Russ agrees. "I'm not as bad as some guys, but I always used to get hung up on a woman's looks. If she was too pretty, I was afraid she would turn me down; if she didn't ring my bells, physically, I would write her off. When I got to know Jill, none of that got in the way. We started chatting about movies, and within minutes I knew I liked this woman! She was funny and sexy and cute, and I was immediately attracted to her personality." He loyally adds, "Lucky for me, she is gorgeous too!"


The real question should actually be, "Where ISN'T IT?" Surf the Net long enough, and you are bound to stumble across sexually-oriented areas. Melissa Binde, who edits Teatime with Love, Sex and Dating, a G-rated collection of Internet humor, says, "Since sex is so popular in real life, why should it come as a surprise to any reasonable, thinking person that it is popular on the Internet?"

Binde, a 20 year old Swarthmore student, adds that sex is even sexier on the Net because people feel protected by anonymity. "Despite its high profile in our culture, sex is still somewhat a taboo subject, and the Internet is perceived to be largely private and untraceable. (Though if you believe that, though, I've got a bridge I want to sell you!)"
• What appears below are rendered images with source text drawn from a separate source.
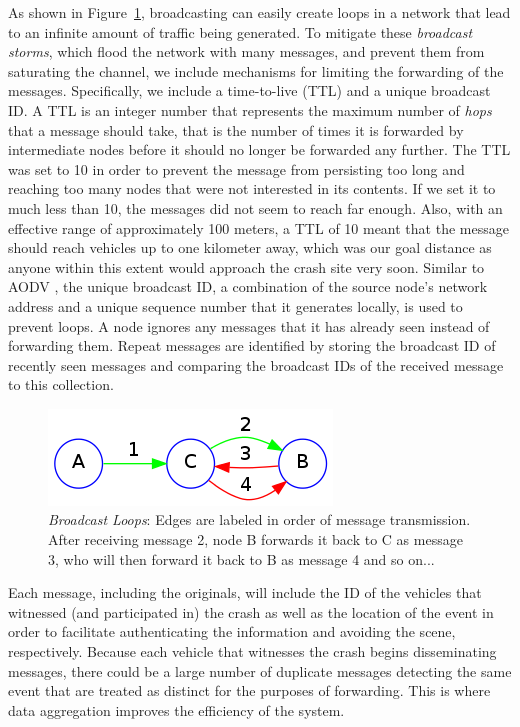 \documentclass{IEEEtran}
\begin{document}
As shown in Figure~\ref{broadcast_loop}, broadcasting can easily create loops in a network that lead to an infinite amount of traffic being generated.
To mitigate these \emph{broadcast storms}, which flood the network with many messages, and prevent them from saturating the channel, we include mechanisms for limiting the forwarding of the messages.
Specifically, we include a time-to-live (TTL) and a unique broadcast ID.
A TTL is an integer number that represents the maximum number of \emph{hops} that a message should take, that is the number of times it is forwarded by intermediate nodes before it should no longer be forwarded any further.
The TTL was set to 10 in order to prevent the message from persisting too long and reaching too many nodes that were not interested in its contents.
If we set it to much less than 10, the messages did not seem to reach far enough.
Also, with an effective range of approximately 100 meters, a TTL of 10 meant that the message should reach vehicles up to one kilometer away, which was our goal distance as anyone within this extent would approach the crash site very soon.
Similar to AODV \cite{aodv}, the unique broadcast ID, a combination of the source node's network address and a unique sequence number that it generates locally, is used to prevent loops.
A node ignores any messages that it has already seen instead of forwarding them.
Repeat messages are identified by storing the broadcast ID of recently seen messages and comparing the broadcast IDs of the received message to this collection.

\begin{figure}
 \includegraphics[width=\linewidth,keepaspectratio=true]{broadcast_loop.png}
  \caption{\emph{Broadcast Loops}: Edges are labeled in order of message transmission.  After receiving message 2, node B forwards it back to C as message 3, who will then forward it back to B as message 4 and so on...}
  \label{broadcast_loop}
\end{figure}

Each message, including the originals, will include the ID of the vehicles that witnessed (and participated in) the crash as well as the location of the event in order to facilitate authenticating the information and avoiding the scene, respectively.
Because each vehicle that witnesses the crash begins disseminating messages, there could be a large number of duplicate messages detecting the same event that are treated as distinct for the purposes of forwarding.
This is where data aggregation improves the efficiency of the system.
\end{document}
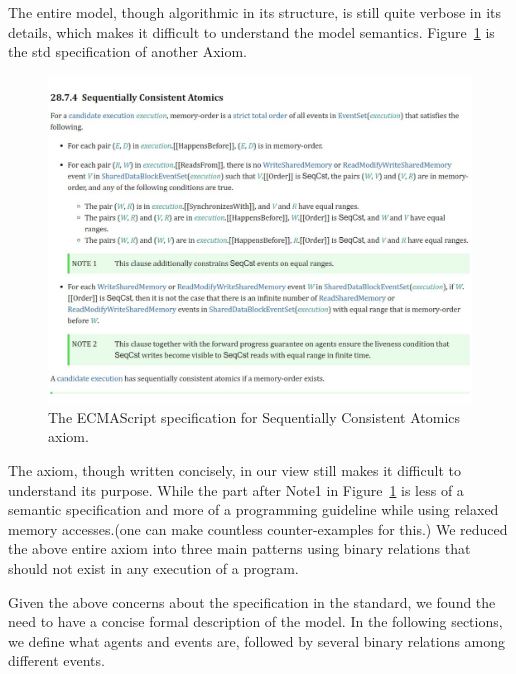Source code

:     The entire model, though algorithmic in its structure, is still quite verbose in its details, which makes it difficult to understand the model semantics. 
    Figure~\ref{model:Std3} is the std specification of another Axiom. 
    \begin{figure}[H]
        \centering 
        \includegraphics[scale=0.6]{3.ECMAScriptMemoryModel/ECMAScriptStdSeqCnsAt.pdf}
        \caption{The ECMAScript specification for Sequentially Consistent Atomics axiom.}
        \label{model:Std3}
    \end{figure}
    The axiom, though written concisely, in our view still makes it difficult to understand its purpose. 
    While the part after Note1 in Figure~\ref{model:Std3} is less of a semantic specification and more of a programming guideline while using 
    relaxed memory accesses.(one can make countless counter-examples for this.) 
    We reduced the above entire axiom into three main patterns using binary relations that should not exist in any execution of a program. 

Given the above concerns about the specification in the standard, we found the need to have a concise formal description of the model. 
In the following sections, we define what agents and events are, followed by several binary relations among different events.
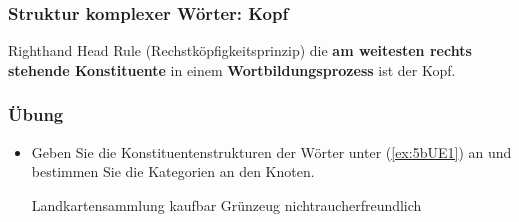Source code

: \begin{frame}
\frametitle{Struktur komplexer Wörter: Kopf}


\begin{minipage}{.49\textwidth}

	\centering

\end{minipage}
%
\hfill%
%	
\begin{minipage}{.49\textwidth}
	
	\centering

\end{minipage}	

\bigskip 

\begin{block}{Righthand Head Rule (Rechstköpfigkeitsprinzip)}
	die \textbf{am weitesten rechts stehende Konstituente} in einem \textbf{Wortbildungsprozess} ist der Kopf.
\end{block}	

\end{frame}


\begin{frame}
	\frametitle{Übung}
	
	\begin{itemize}
		\item Geben Sie die Konstituentenstrukturen der Wörter unter (\ref{ex:5bUE1}) an und bestimmen Sie die Kategorien an den Knoten.
		
		\eal\label{ex:5bUE1} 
		\ex Landkartensammlung
		\ex kaufbar
		\ex Grünzeug
		\ex nichtraucherfreundlich
		\zl
	\end{itemize}
	
\end{frame}

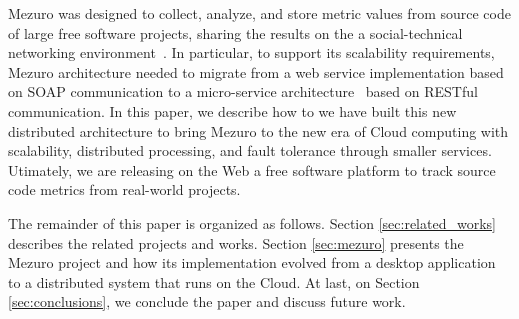 Mezuro was designed to collect, analyze, and store metric values from source
code of large free software projects, sharing the results on the a
social-technical networking environment~\cite{mezuro2012}. In particular, to
support its scalability requirements, Mezuro architecture needed to migrate
from a web service implementation based on SOAP communication to a
micro-service architecture~\cite{namiot2014micro} based on RESTful
communication. In this paper, we describe how to we have built this new
distributed architecture to bring Mezuro to the new era of Cloud computing with
scalability, distributed processing, and fault tolerance through smaller
services. Utimately, we are releasing on the Web a free software platform to
track source code metrics from real-world projects.

The remainder of this paper is organized as follows. Section
\ref{sec:related_works} describes the related projects and works. Section
\ref{sec:mezuro} presents the Mezuro project and how its implementation evolved
from a desktop application to a distributed system that runs on the Cloud. At
last, on Section \ref{sec:conclusions}, we conclude the paper and discuss
future work.
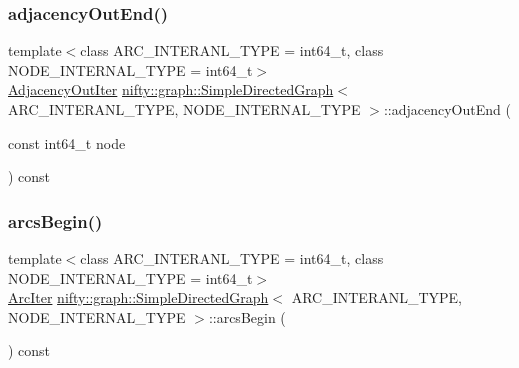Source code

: \mbox{\label{classnifty_1_1graph_1_1SimpleDirectedGraph_a2131b4ec4ced8f0e3e9cee03baea6c55}} 
\subsubsection{\texorpdfstring{adjacency\+Out\+End()}{adjacencyOutEnd()}}
{\footnotesize\ttfamily template$<$class A\+R\+C\+\_\+\+I\+N\+T\+E\+R\+A\+N\+L\+\_\+\+T\+Y\+PE  = int64\+\_\+t, class N\+O\+D\+E\+\_\+\+I\+N\+T\+E\+R\+N\+A\+L\+\_\+\+T\+Y\+PE  = int64\+\_\+t$>$ \\
\hyperlink{classnifty_1_1graph_1_1SimpleDirectedGraph_a5af7a4eb6bbc44b805a44bb131786dd0}{Adjacency\+Out\+Iter} \hyperlink{classnifty_1_1graph_1_1SimpleDirectedGraph}{nifty\+::graph\+::\+Simple\+Directed\+Graph}$<$ A\+R\+C\+\_\+\+I\+N\+T\+E\+R\+A\+N\+L\+\_\+\+T\+Y\+PE, N\+O\+D\+E\+\_\+\+I\+N\+T\+E\+R\+N\+A\+L\+\_\+\+T\+Y\+PE $>$\+::adjacency\+Out\+End (\begin{DoxyParamCaption}\item[{const int64\+\_\+t}]{node }\end{DoxyParamCaption}) const\hspace{0.3cm}{\ttfamily [inline]}}

\mbox{\label{classnifty_1_1graph_1_1SimpleDirectedGraph_ae13330da1fe05b287535a037776e07c4}} 
\subsubsection{\texorpdfstring{arcs\+Begin()}{arcsBegin()}}
{\footnotesize\ttfamily template$<$class A\+R\+C\+\_\+\+I\+N\+T\+E\+R\+A\+N\+L\+\_\+\+T\+Y\+PE  = int64\+\_\+t, class N\+O\+D\+E\+\_\+\+I\+N\+T\+E\+R\+N\+A\+L\+\_\+\+T\+Y\+PE  = int64\+\_\+t$>$ \\
\hyperlink{classnifty_1_1graph_1_1SimpleDirectedGraph_ad555ff3a9746915c60858cd7d55ae342}{Arc\+Iter} \hyperlink{classnifty_1_1graph_1_1SimpleDirectedGraph}{nifty\+::graph\+::\+Simple\+Directed\+Graph}$<$ A\+R\+C\+\_\+\+I\+N\+T\+E\+R\+A\+N\+L\+\_\+\+T\+Y\+PE, N\+O\+D\+E\+\_\+\+I\+N\+T\+E\+R\+N\+A\+L\+\_\+\+T\+Y\+PE $>$\+::arcs\+Begin (\begin{DoxyParamCaption}{ }\end{DoxyParamCaption}) const\hspace{0.3cm}{\ttfamily [inline]}}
Hot-chatters may wish to keep that in mind when they visit Internet Relay Chat (IRC), the cybersex Mecca to which lusty pilgrims travel. For those who've never navigated IRC's channels, visit The World of IRC for the FAQs ("frequently asked questions")--it will give you all the basics you need to be an IRC maven your first trip out.

The World Wide Web too abounds in adult-oriented materials for sexual thrill-seekers. According to some estimates, 40% of the sites on the World Wide Web are now devoted to sexually-oriented material. Websites contain everything from amateur fiction and photos to slick Triple-X sites. Smut-merchants of every ilk have staked their claims: from the mainstream and ubiquitous Playboy to the unique Rubber Nurse, whose Website provides a glimpse into the lives of cruel women in latex nursing uniforms and the fetishists who love them.
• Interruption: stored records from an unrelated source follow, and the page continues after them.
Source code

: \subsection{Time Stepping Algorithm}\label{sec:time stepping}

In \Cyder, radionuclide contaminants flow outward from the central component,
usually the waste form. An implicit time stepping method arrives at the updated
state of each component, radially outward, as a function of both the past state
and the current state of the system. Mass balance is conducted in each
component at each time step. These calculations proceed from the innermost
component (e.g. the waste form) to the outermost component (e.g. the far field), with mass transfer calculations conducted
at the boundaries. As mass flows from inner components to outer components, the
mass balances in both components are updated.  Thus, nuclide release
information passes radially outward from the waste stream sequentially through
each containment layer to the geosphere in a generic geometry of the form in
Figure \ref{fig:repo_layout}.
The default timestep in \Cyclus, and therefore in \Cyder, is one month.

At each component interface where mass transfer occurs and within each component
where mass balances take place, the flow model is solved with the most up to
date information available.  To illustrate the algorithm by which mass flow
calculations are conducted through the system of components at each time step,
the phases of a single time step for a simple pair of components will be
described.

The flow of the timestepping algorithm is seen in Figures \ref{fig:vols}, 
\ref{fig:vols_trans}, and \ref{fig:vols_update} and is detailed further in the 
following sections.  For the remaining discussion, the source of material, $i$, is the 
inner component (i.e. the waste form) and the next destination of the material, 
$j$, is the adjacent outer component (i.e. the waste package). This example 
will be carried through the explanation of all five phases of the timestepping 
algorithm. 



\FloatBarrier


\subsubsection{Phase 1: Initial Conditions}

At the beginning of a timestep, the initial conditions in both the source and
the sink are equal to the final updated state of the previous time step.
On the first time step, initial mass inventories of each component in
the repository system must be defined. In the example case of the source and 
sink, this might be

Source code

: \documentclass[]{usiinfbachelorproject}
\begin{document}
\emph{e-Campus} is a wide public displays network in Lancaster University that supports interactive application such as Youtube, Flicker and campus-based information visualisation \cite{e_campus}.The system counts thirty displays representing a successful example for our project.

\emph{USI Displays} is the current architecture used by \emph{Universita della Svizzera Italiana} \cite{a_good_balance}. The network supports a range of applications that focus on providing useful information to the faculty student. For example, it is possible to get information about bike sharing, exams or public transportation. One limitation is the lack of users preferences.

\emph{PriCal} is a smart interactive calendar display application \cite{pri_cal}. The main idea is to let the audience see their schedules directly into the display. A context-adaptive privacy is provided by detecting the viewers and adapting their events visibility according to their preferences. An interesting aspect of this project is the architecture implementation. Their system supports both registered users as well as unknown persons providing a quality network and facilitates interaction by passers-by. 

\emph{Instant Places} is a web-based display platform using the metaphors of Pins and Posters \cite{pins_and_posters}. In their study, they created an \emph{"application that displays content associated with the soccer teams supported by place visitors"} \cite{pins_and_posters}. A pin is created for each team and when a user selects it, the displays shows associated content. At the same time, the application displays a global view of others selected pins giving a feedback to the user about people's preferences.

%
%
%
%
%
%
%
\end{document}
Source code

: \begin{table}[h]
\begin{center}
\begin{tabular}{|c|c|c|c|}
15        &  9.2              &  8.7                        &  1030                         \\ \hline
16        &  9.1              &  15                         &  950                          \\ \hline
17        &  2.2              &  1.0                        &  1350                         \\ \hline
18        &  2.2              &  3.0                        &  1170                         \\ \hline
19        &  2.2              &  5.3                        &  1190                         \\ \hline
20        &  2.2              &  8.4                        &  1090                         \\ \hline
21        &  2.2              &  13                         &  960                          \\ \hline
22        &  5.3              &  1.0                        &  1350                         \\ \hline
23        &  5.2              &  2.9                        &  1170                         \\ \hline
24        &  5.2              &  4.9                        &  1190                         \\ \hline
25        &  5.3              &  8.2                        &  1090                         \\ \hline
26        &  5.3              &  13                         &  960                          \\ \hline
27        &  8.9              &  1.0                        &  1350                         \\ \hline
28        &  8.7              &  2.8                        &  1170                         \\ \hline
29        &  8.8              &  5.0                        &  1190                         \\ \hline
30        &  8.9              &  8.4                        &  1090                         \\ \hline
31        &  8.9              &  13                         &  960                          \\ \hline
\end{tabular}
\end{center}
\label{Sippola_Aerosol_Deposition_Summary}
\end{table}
UseNet is are a seemingly infinite, and constantly changing, assortment of special interest groups and binary files areas (for digitized pictures). Newsgroups are structured like electronic BBS boards, with messages ordered chronologically, by title. For information on all the sexually-oriented newsgroups listed under the hierarchy, visit the Newsgroup Information Center

AOL's frenetically busy chat-rooms are the big draw for the cybersexually inclined. The freewheeling conversations range from polite attempts to find kindred spirits to the low-down and dirty hotchat you probably came here for in the first place.

AOL's tamer Chat rooms have names like "Lonely Lady," "Short Skirts," "Male Looking 4 Fem," and "Married but Looking." If you're looking for more exotic discussion, try "Submissive Lesbians," "Crossdressers," or "Female Muscle." Not to mention "The Dungeon." (Sorry, we just had to mention it.)

Compuserve has it all: 24-hour chat areas plus established sexuality Forums. CB-Simulator comprises three separate bands with a total of 108 rooms to choose from. The adult action takes place on CB- 2 and CB-3. Here you'll find rooms called "Adults Only," "Gender Alternatives," "Gay," "Lesbian;" there's even an official D&S; room (Channel 10).

Established in the early 1980s, the Human Sexuality Forums of Compuserve take a sober approach to sexuality topics. Try GO HSXKEY, their question and answer database for information from experts on every aspect of human sexuality. Or visit their peer-support Forums. GO HSX100 to find G-rated, with special interest groups for singles, parents without partners, and others. GO HSX200 for adults-only groups devoted to bondage, tickling, dominance and submission, transvestism/transsexualism, watersports, infantilism, and more. Each topic has a message board, datalibrary, and chat area.

Wherever you go--and whomever you meet--remember: cybersex is REAL. At least to some of the people you will meet on-line (and possibly even to you, once you've tried it). So never underestimate its power. And, meanwhile, you might want to put your vibrator by your PC. Just in case.